Adulte
Spécialité : gynécologie / symptômes /
Points importants
En France, les hémorragies péri-partum qui menacent la vie de la parturiente représentent 0,1% des grossesses
Parmi ces hémorragies, le post-partum représente 61%
90% des décès par hémorragie pourraient être évités
Situation trompeuse survenant en général précocement au moment de l’accouchement, avec souvent l’absence de facteur de risque évident
Diagnostic tardif, évaluation clinique difficile et mise en jeu du pronostic vital
Définition : hémorragie > 500 mL dans les 24h après l’accouchement
En pratique : hémorragie estimée supérieure à la normale ou avec un retentissement clinique (malaise, retentissement hémodynamique, coagulopathie…)
Certaines hémorragies peuvent être très tardives (un mois)
SIGNES FONCTIONNELS
Généraux
Hypovolémie souvent bien tolérée au début (femme jeune, bonne tolérance fréquente d’un saignement de 500 voire 1000 mL)
Spécifiques
Hémorragie génitale extériorisée à évaluer avec la mise en place d’un sac de recueil des pertes après la naissance de l’enfant (pour ne pas fausser le volume avec l’urine ou le liquide amniotique)

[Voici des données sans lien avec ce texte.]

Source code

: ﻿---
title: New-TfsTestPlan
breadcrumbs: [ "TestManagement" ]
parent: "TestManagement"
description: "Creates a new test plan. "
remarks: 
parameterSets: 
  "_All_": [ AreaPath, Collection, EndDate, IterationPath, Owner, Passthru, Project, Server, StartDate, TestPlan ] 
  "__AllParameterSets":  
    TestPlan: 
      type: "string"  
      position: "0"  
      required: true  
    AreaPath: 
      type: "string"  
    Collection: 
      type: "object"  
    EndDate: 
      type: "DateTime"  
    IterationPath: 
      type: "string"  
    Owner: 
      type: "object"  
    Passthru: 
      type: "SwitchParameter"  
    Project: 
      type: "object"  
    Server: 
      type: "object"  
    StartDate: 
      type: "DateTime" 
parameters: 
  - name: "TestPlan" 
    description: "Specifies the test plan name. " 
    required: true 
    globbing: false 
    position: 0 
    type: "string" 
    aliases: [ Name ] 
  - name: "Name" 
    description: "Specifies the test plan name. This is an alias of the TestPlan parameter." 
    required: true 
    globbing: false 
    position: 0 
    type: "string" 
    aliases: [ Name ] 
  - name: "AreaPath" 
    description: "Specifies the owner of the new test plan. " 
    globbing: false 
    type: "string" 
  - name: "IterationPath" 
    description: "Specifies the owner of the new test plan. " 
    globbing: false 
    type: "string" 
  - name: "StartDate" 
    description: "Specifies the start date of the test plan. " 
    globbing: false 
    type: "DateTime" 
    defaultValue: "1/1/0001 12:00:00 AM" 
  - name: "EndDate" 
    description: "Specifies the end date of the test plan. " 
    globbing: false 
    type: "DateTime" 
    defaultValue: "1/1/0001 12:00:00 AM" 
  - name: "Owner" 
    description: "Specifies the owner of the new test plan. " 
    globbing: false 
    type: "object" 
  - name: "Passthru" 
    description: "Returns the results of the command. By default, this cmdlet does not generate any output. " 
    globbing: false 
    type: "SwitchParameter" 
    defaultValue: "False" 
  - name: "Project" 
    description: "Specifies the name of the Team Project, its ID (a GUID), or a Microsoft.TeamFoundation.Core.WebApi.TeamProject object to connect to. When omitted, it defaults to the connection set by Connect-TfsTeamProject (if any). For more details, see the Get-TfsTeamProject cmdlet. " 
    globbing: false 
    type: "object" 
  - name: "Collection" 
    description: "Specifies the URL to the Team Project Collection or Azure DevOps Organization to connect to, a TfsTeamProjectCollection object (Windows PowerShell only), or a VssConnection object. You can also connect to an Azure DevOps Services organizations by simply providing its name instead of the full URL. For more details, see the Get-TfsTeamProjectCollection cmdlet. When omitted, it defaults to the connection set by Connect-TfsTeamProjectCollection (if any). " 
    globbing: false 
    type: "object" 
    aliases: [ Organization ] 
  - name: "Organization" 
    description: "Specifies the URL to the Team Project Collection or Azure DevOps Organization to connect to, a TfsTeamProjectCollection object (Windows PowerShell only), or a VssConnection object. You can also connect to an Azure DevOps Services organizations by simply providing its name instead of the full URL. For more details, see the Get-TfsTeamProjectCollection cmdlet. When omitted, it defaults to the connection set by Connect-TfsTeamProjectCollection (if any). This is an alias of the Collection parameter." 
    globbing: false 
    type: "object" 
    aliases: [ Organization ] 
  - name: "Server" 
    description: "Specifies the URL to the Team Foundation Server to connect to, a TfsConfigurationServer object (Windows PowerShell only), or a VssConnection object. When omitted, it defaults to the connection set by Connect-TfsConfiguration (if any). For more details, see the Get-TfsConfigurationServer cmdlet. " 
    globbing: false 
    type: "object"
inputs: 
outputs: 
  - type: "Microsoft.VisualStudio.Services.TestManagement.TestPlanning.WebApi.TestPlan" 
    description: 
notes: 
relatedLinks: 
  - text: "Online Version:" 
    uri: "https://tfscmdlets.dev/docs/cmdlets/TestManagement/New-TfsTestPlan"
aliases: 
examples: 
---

Se méfier d’une rétention de sang ou de caillots intra-utérins
CONTEXTE
Terrain
Age élevé
Grossesse multiple
Catégorie sociale défavorisée
Délivrance tardive (> 30 min)
Hématome rétroplacentaire
Placenta praevia, accreta ou percreta
Rupture utérine
Episiotomie
Traumatisme de la filière génitale ou du périnée pendant l’accouchement…
Facteurs de risque
Souvent pas de facteur de risque évident
EXAMEN CLINIQUE
Recherche de signes de mauvaise tolérance hémodynamique (tachycardie, HoTA, marbrures, froideur des extrémités) ou clinique (trouble de la conscience)
Hémorragie génitale
Palpation utérine pour évaluer la tonicité utérine
EXAMENS PARACLINIQUES SIMPLES
Hémoglobine capillaire à répéter
CIMU
Tri 1 à 3
Signes paracliniques
BIOLOGIQUE
NFS : recherche d’une anémie, ou d’une thrombopénie entrant dans le cadre d’une coagulopathie de consommation
Hémostase complète avec fibrinogène : chute du TP et du fibrinogène
Groupe, Rhésus et RAI
Diagnostic étiologique
Hémorragies de la délivrance (rétention placentaire, hypotonie utérine) ou non liées à la délivrance (lésions cervico-vaginales, épisiotomie hémorragique, lésions du périnée, coagulopathie)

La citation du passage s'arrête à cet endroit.